A predictive control method for the cooling system of an engine is developed in order to improve fuel efficiency through the use of vehicle onboard GPS/Navigation system. Conventionally, in an internal combustion engine cooling system, coolant temperature is controlled from predefined maps or models depending on the engine speed, accelerator pedal position, engine torque, and/or fueling rate at that instant. Due to the instantaneous decisions taken to change target coolant temperature, road gradient changes in terrain could cause engine under-cooling on a steep uphill or over-cooling when driving downhill.

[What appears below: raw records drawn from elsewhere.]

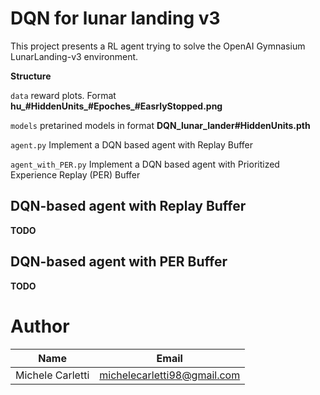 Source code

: # DQN for lunar landing v3

This project presents a RL agent trying to solve the OpenAI Gymnasium LunarLanding-v3 environment.

**Structure**

`data` reward plots. Format **hu_#HiddenUnits_#Epoches_#EasrlyStopped.png**

`models` pretarined models in format **DQN_lunar_lander#HiddenUnits.pth**

`agent.py` Implement a DQN based agent with Replay Buffer

`agent_with_PER.py` Implement a DQN based agent with Prioritized Experience Replay (PER) Buffer


## DQN-based agent with Replay Buffer
**TODO**

## DQN-based agent with PER Buffer
**TODO**

# Author

|Name|Email|
|----|-----|
|Michele Carletti|michelecarletti98@gmail.com|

The paper presents the concept of predictive coolant temperature control strategy, utilizing GPS/Navigation data to recognize driving conditions by sensing vehicle position, speed limit, and road information like elevation and grade. The information is processed and predictions of future trajectory of vehicle thermal behavior can be identified by using model predictive control (MPC). In order to regulate engine operating temperature as close as possible to the desired levels that may yield the best fuel efficiency, optimal timing and profile of target coolant temperature can be determined based on cost function minimization and system/component constraints. For the prediction, a state-space engine thermal model is developed and calibrated with the simulation data generated by a high-fidelity vehicle model. One of driving scenarios for the application of this method is when the uphill slope of the road is detected and engine load is above a threshold, then the controller will adjust target coolant temperature based on current driving conditions prior to the event of high power demand. As a result, as compared to conventional control, the predictive control demonstrated energy savings due to delayed timing of knock mitigation with spark retard and reduced radiator cooling fan operation during high load demands. Simulations are conducted by using a high-fidelity GT-SUITE model and a driving cycle for proof of concept and to assess the benefit of this technology.